Re: Three Dead....Another Night Bad Weather Flight Over Dark Terrain
While surfing the net tonight....ran across an article put out by AAMS after their Safety Syposium in April of 2000. They spent six hours discussing the safety situation of the US Helicopter EMS industry. I found the summary interesting and wonder how much progress that organization has made on what they proposed as initiatives resulting from that meeting.
One section of their effort was to identify factors that lead to accidents and set a priority on addressing them.

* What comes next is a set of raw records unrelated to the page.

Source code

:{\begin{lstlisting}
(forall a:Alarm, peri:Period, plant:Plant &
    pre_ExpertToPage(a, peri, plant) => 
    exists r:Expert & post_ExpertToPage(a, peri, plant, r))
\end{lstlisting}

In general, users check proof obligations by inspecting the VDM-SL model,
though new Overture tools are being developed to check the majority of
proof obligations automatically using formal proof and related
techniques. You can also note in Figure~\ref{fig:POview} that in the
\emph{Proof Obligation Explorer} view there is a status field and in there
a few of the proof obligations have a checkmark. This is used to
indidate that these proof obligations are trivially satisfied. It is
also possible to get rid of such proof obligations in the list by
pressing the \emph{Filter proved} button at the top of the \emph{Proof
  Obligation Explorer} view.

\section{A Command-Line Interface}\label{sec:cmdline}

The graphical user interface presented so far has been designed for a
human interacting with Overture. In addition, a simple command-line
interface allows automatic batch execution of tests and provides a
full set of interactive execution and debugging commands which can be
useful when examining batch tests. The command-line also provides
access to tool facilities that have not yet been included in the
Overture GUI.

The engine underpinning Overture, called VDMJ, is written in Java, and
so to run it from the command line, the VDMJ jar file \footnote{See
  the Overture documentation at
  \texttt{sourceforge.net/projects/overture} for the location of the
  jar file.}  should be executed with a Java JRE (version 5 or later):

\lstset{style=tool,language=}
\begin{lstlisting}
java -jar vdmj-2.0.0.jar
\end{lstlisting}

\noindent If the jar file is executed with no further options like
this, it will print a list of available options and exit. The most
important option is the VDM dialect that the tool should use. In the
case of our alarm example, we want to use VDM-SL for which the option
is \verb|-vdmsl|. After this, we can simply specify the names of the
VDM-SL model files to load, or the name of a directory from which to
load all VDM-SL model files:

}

The participants consolidated the factors into the following:
Causal Factors
Organizational Culture/Attitude
Training/Implementation (Pilots, crews, management, mechanics)
External Factors/Pressures/money
Standardization (Ops, FAA, Regional, Industry)
Commitment (money, equipment, time)
Risk Management
Statistics/Survey Industry & line pilots
Decision Making
IFR Competency/Proficiency/Currency
Human Factors
Pilot Error
Zero Accident philosophy
Weather (FAA minimums, Industry minimums, Training, Reporting)
Pilot qualifications
Communications
Flight Ops (VFR/IFR, Day/Night, LZs)
Technology/Equipment
Regulations (& following them)
Monitoring Cockpit actions
Utilizing Lessons Learned
The participants were asked to vote for the 5 areas that were the most important factors affecting industry safety, in order to come up with a group prioritization of these factors.
The results were:
First Priority: Organizational Culture/Attitude
Second Priority: Training/Implementation (Pilots, crews, management, mechanics)-- 40 votes
Third Priority: Standardization (Ops, FAA, Regional, Industry)-- 24 votes
Fourth & Fifth Priorities: (tie, both with 22 votes) Pilot Error and Technology/Equipment
Other factors received these votes:
Decision Making – 21 votes
External Factors/Pressures/money – 20 votes
IFR Competency/Proficiency/Currency – 20 votes
Zero Accident philosophy – 19 votes
Weather (FAA minimums, Industry minimums, Training, Reporting) – 17 votes
Commitment (money, equipment, time) – 11 votes
Human Factors – 11 votes
Statistics/Survey Industry& line pilots – 10 votes
Regulations (& following them) – 10 votes
Utilizing Lessons Learned – 9 votes
Communications – 6 votes
Pilot qualifications – 4 votes
Flight Ops (VFR/IFR, Day/Night, LZs) – 4 votes
Risk Management – 3 votes
Monitoring Cockpit actions – 3 votes
Highlights are mine not the report's.
Do the priorities arrived at by the operators, managers, FAA, and other non-line pilot persons seem similar to those line pilots might consider important? The Upper echelon of the industry do not seem to rank Risk Management and using Lessons Learned very highly. I wonder why that is?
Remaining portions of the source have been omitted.